Please do improve this.

To complete this the first part of the "shareable_bits" doc can be amended:
"Bitmask of shareable resource" -> "Bitmask (applicable to all instances of this resource) of shareable resource"
What do you think?

> +
>  "bit_usage":
>  		Annotated capacity bitmasks showing how all
>  		instances of the resource are used. The legend is:
> @@ -135,6 +140,35 @@ related to allocation:
>  			"1":
>  			      Non-contiguous 1s value in CBM is supported.
>  
> +"io_alloc":
> +		The "io_alloc" enables system software to configure the portion

"The "io_alloc" enables"? Maybe just ""io_alloc" enables"?

> +		of the L3 cache allocated for I/O traffic.

Drop "L3"?

Can append, for example, "File may only exist if the system supports this feature on some of its cache
resources".

> +
> +		The feature routes the I/O traffic via specific CLOSID reserved
> +		for io_alloc feature. By configuring the CBM (Capacity Bit Mask)
> +		for the CLOSID, users can control the L3 portions available for
> +		I/0 traffic.
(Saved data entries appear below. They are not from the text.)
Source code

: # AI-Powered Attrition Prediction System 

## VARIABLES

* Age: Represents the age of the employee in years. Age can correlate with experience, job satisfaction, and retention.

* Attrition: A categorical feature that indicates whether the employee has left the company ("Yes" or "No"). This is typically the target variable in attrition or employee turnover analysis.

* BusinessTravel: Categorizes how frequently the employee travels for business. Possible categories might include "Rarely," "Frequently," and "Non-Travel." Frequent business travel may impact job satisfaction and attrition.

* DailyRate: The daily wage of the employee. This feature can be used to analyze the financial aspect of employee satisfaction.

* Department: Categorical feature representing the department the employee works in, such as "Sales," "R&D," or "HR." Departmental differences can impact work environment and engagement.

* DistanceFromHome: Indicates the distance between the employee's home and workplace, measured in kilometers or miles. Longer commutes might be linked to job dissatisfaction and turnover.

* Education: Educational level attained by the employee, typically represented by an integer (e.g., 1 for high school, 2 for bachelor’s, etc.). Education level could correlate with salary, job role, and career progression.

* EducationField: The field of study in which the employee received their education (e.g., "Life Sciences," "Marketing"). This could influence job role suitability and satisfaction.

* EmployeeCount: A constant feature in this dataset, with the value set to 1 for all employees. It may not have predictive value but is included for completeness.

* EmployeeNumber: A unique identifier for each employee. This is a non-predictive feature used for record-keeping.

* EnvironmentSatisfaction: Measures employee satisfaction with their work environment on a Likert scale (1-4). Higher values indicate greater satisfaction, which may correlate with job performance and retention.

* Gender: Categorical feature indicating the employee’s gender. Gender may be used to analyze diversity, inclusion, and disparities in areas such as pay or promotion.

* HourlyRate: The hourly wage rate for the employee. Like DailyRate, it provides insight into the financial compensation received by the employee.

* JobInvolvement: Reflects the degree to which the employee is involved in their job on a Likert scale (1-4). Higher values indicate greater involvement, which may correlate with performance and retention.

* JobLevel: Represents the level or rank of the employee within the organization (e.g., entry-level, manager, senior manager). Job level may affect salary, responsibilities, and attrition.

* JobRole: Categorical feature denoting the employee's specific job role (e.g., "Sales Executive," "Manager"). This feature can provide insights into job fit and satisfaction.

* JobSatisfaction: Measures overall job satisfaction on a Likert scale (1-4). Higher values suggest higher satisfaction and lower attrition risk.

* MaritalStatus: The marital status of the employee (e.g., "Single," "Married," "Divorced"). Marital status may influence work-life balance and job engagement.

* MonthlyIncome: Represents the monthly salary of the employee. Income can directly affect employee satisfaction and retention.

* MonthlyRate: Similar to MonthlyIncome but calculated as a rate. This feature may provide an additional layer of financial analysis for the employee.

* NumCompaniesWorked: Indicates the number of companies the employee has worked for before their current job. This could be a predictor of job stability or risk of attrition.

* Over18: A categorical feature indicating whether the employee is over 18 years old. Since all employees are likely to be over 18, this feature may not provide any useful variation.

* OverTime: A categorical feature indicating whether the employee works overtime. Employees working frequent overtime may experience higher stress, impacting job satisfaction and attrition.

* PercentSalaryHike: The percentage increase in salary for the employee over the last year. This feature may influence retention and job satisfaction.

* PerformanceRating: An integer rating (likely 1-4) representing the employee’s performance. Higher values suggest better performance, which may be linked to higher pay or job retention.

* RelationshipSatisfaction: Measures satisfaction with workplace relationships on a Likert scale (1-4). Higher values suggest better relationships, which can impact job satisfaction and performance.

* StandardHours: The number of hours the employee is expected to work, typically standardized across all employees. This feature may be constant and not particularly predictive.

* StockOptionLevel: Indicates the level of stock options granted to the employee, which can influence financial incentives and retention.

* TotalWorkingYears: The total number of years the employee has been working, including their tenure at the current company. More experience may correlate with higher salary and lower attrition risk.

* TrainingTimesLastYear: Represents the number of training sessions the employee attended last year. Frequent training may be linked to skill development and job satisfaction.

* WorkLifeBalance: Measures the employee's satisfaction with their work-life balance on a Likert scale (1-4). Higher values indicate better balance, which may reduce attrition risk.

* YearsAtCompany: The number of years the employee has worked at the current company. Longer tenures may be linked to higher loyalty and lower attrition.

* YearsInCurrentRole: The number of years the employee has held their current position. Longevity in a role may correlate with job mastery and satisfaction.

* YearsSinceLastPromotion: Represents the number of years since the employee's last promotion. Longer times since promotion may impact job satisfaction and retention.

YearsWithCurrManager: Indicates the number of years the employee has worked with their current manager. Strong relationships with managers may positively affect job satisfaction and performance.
The reserved CLOSID will be excluded for group creation.

Looking back I've commented *four* times already about how resctrl fs user interface
should not be made specific to AMD's implementation.
This paragraph just be dropped?


The rest can be something like:

		"disabled": Portions of cache used for allocation of I/O traffic cannot be configured.
		"enabled": Portions of cache used for allocation of I/O traffic can be configured using "io_alloc_cbm"
		"not supported": ...

		The underlying implementation may reduce resources available to
		general (CPU) cache allocation. See architecture specific notes below.
		Depending on usage requirements the feature can be enabled or disabled:

		To enable:
			# echo 1 > /sys/fs/resctrl/info/L3/io_alloc

		To disable:
			# echo 0 > /sys/fs/resctrl/info/L3/io_alloc

> +
> +		The interface provides a means to query the status of the feature.
> +
> +		Example::
> +
> +			# cat /sys/fs/resctrl/info/L3/io_alloc
> +			disabled
> +
> +		Feature can be enabled/disabled by writing to the interface.
> +		Example::
> +
> +			# echo 1 > /sys/fs/resctrl/info/L3/io_alloc
> +			# cat /sys/fs/resctrl/info/L3/io_alloc
> +			enabled
> +
> +		On AMD systems, the io_alloc feature is supported by the L3 Smart
> +		Data Cache Injection Allocation Enforcement (SDCIAE). The CLOSID for
> +		io_alloc is determined by the highest CLOSID supported by the resource.
> +		When CDP is enabled, io_alloc routes I/O traffic using the highest
> +		CLOSID allocated for the instruction cache (L3CODE).
> +
>  Memory bandwidth(MB) subdirectory contains the following files
>  with respect to allocation:
>  
> diff --git a/fs/resctrl/rdtgroup.c b/fs/resctrl/rdtgroup.c
> index 1beb124e25f6..bbc032b4d0e9 100644
> --- a/fs/resctrl/rdtgroup.c
> +++ b/fs/resctrl/rdtgroup.c
> @@ -70,6 +70,7 @@ static struct seq_buf last_cmd_status;
>  static char last_cmd_status_buf[512];
>  
>  static int rdtgroup_setup_root(struct rdt_fs_context *ctx);
> +static int rdtgroup_init_cat(struct resctrl_schema *s, u32 closid);
>  
>  static void rdtgroup_destroy_root(void);
>  
> @@ -232,6 +233,19 @@ bool closid_allocated(unsigned int closid)
>  	return !test_bit(closid, closid_free_map);
>  }
>  
> +static int resctrl_io_alloc_closid_alloc(u32 io_alloc_closid)
> +{
> +	if (__test_and_clear_bit(io_alloc_closid, closid_free_map))
> +		return io_alloc_closid;
> +	else
> +		return -ENOSPC;
> +}
> +
> +static void resctrl_io_alloc_closid_free(u32 io_alloc_closid)
> +{
> +	closid_free(io_alloc_closid);
> +}
> +
>  /**
>   * rdtgroup_mode_by_closid - Return mode of resource group with closid
>   * @closid: closid if the resource group
> @@ -1030,6 +1044,29 @@ static int rdt_shareable_bits_show(struct kernfs_open_file *of,
>  	return 0;
>  }
>  
> +/*
> + * resctrl_io_alloc_closid_get - io_alloc feature uses max CLOSID to route
> + * the IO traffic. Get the max CLOSID and verify if the CLOSID is available.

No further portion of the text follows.